WORK TO COMPLETE:
Please state in a single number how many lines of the entries below include the word "media".

SUPPLIED RECORDS:
..........

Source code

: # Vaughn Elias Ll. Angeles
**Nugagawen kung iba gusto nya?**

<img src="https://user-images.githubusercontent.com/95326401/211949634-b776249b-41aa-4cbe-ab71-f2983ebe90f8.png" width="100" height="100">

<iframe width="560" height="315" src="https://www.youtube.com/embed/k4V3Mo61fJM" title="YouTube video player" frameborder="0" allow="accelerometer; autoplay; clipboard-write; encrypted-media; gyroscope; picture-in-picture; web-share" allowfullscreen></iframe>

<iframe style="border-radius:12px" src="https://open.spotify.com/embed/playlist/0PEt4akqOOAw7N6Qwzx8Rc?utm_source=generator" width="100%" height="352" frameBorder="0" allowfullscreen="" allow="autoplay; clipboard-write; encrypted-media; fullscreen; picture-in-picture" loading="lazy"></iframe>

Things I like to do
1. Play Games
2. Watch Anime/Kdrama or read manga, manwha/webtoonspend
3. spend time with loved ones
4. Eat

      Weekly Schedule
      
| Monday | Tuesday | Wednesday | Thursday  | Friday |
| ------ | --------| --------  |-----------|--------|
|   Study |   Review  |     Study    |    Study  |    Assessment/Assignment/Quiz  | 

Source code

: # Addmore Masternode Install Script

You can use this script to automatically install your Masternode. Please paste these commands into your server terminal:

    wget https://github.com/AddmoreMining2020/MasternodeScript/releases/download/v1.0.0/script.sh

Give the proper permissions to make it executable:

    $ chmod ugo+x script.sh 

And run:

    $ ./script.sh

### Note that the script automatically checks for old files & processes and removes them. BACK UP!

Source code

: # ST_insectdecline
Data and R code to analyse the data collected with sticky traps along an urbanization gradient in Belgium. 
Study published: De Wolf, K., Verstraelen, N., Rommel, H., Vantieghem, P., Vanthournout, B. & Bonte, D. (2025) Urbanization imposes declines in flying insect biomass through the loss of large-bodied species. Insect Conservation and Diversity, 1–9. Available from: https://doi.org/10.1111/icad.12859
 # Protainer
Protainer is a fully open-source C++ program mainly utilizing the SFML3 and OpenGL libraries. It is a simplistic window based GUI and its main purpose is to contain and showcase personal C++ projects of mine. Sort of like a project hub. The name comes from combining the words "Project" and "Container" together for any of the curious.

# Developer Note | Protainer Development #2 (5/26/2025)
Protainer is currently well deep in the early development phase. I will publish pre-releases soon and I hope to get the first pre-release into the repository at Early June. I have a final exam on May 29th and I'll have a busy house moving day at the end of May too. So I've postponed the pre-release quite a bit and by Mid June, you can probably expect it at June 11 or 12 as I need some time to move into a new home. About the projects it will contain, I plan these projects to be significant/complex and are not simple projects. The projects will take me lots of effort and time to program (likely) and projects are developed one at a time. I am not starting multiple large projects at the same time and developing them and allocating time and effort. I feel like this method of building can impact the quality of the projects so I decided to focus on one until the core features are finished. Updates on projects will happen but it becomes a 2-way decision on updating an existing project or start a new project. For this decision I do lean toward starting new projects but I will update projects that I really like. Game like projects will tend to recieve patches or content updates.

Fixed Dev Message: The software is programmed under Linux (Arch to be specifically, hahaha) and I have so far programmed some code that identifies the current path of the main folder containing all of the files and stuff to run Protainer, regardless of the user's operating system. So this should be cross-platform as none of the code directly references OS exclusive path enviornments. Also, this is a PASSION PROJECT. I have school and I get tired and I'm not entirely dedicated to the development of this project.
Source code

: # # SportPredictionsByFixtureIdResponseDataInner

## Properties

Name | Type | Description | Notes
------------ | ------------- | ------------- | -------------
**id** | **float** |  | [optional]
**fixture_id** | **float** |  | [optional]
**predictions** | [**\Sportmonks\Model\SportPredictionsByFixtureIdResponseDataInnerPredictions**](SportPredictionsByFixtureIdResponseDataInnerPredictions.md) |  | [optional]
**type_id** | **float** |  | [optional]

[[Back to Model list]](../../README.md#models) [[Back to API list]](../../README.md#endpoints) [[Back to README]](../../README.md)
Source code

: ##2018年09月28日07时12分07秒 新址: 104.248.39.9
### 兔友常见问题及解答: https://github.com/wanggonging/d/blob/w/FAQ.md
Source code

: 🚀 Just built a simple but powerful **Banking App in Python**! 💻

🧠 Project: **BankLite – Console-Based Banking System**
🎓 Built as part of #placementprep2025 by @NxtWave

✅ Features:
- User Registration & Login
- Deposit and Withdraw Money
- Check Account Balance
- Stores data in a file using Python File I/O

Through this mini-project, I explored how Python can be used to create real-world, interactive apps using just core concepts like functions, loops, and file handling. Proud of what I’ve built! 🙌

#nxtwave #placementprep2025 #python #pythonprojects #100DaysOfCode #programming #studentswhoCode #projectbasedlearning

..........

WRITTEN RESPONSE:
2